Exercise description:
Lift out, unaltered, the lines of the material below between the line holding "The same but" and the line holding "The store raises", counting both.

Working data:
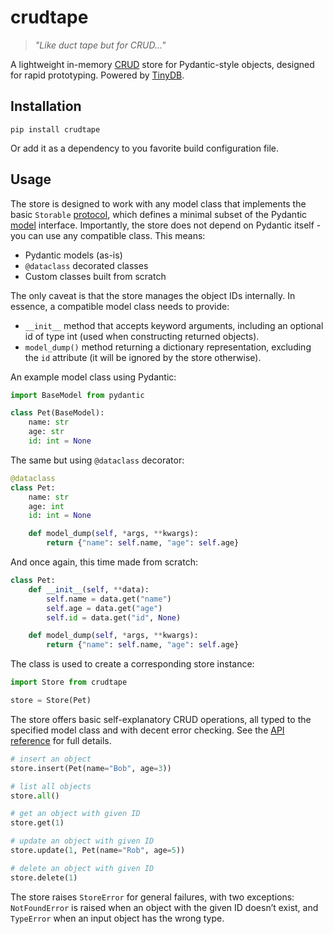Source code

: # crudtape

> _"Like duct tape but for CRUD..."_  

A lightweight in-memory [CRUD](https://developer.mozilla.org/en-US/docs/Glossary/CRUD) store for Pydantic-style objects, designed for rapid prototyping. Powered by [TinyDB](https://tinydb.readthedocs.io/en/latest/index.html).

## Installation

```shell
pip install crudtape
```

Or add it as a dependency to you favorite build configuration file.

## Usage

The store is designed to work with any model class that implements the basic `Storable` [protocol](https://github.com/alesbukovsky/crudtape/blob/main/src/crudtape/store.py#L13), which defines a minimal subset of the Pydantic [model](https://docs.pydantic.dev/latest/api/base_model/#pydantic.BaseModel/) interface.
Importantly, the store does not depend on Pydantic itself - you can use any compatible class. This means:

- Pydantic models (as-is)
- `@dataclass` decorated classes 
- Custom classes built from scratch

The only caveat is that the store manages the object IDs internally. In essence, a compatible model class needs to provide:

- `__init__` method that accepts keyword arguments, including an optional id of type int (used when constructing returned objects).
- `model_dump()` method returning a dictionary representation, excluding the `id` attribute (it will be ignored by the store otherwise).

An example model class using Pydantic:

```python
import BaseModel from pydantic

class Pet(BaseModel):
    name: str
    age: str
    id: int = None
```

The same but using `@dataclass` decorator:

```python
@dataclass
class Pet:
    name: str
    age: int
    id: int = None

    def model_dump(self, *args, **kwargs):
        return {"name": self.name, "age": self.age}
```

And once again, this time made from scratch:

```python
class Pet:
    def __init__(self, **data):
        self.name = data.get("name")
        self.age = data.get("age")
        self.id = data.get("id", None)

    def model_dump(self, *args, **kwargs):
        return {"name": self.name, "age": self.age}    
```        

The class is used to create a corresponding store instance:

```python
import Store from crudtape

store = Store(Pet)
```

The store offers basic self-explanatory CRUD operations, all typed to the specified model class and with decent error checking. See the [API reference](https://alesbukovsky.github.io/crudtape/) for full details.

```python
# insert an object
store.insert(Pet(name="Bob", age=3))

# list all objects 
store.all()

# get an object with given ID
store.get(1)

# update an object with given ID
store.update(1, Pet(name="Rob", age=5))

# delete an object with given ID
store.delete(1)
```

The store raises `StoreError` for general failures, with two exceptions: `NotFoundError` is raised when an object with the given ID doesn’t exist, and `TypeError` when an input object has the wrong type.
* * *
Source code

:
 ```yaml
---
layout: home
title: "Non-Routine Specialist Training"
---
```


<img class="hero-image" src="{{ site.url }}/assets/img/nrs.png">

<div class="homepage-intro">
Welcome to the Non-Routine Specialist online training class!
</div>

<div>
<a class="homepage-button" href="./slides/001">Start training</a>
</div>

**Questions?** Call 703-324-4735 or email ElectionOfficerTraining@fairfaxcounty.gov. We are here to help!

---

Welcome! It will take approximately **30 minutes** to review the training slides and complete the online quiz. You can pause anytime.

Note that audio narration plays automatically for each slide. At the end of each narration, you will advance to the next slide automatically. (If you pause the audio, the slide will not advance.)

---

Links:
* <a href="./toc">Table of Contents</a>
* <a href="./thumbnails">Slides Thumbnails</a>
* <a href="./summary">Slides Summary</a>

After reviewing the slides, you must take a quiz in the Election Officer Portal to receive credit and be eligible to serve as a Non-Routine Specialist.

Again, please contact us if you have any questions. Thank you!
--
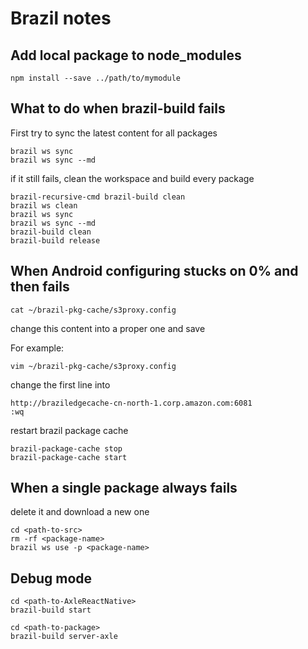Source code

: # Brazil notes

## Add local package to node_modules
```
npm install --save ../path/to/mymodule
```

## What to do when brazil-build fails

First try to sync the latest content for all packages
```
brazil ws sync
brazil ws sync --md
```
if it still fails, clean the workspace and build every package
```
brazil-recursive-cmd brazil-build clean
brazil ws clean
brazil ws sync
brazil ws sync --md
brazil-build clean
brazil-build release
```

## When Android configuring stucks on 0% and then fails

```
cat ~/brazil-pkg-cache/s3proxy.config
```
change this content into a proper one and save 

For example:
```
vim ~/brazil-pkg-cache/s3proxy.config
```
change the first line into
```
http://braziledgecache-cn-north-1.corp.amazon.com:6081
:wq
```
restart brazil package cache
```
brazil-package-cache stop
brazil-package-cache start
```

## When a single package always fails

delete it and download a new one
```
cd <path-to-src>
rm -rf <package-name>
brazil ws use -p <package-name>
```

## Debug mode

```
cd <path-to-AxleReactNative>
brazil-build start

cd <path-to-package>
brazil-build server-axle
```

Answer space:
The same but using `@dataclass` decorator:

```python
@dataclass
class Pet:
    name: str
    age: int
    id: int = None

    def model_dump(self, *args, **kwargs):
        return {"name": self.name, "age": self.age}
```

And once again, this time made from scratch:

```python
class Pet:
    def __init__(self, **data):
        self.name = data.get("name")
        self.age = data.get("age")
        self.id = data.get("id", None)

    def model_dump(self, *args, **kwargs):
        return {"name": self.name, "age": self.age}    
```        

The class is used to create a corresponding store instance:

```python
import Store from crudtape

store = Store(Pet)
```

The store offers basic self-explanatory CRUD operations, all typed to the specified model class and with decent error checking. See the [API reference](https://alesbukovsky.github.io/crudtape/) for full details.

```python
# insert an object
store.insert(Pet(name="Bob", age=3))

# list all objects 
store.all()

# get an object with given ID
store.get(1)

# update an object with given ID
store.update(1, Pet(name="Rob", age=5))

# delete an object with given ID
store.delete(1)
```

The store raises `StoreError` for general failures, with two exceptions: `NotFoundError` is raised when an object with the given ID doesn’t exist, and `TypeError` when an input object has the wrong type.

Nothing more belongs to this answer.